In the records that follow, find each line with "objects" and pull it out.

EXCERPTED DATA below:

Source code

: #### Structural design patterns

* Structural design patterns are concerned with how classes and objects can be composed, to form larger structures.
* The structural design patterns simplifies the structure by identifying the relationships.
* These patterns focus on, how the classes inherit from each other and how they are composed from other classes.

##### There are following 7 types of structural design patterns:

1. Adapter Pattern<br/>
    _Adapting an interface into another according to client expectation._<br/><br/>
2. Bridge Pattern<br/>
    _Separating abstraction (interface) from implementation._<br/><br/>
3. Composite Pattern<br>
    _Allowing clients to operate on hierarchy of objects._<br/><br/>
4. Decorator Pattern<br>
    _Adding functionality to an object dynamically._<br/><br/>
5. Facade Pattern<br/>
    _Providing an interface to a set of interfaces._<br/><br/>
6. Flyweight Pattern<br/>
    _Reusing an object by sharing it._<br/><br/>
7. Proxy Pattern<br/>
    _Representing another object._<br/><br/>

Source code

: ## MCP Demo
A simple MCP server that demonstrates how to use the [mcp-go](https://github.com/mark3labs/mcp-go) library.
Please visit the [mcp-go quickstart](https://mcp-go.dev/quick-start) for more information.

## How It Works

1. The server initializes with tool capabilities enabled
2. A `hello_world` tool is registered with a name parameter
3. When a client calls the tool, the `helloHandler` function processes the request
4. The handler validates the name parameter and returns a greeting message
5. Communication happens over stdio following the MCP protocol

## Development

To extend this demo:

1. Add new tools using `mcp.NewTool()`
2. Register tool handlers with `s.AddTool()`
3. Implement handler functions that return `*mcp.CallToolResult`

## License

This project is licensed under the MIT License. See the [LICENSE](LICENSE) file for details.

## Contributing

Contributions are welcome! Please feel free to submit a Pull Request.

End of EXCERPTED DATA.

• [RESPONSE TO THIS TASK]:
* Structural design patterns are concerned with how classes and objects can be composed, to form larger structures.
    _Allowing clients to operate on hierarchy of objects._<br/><br/>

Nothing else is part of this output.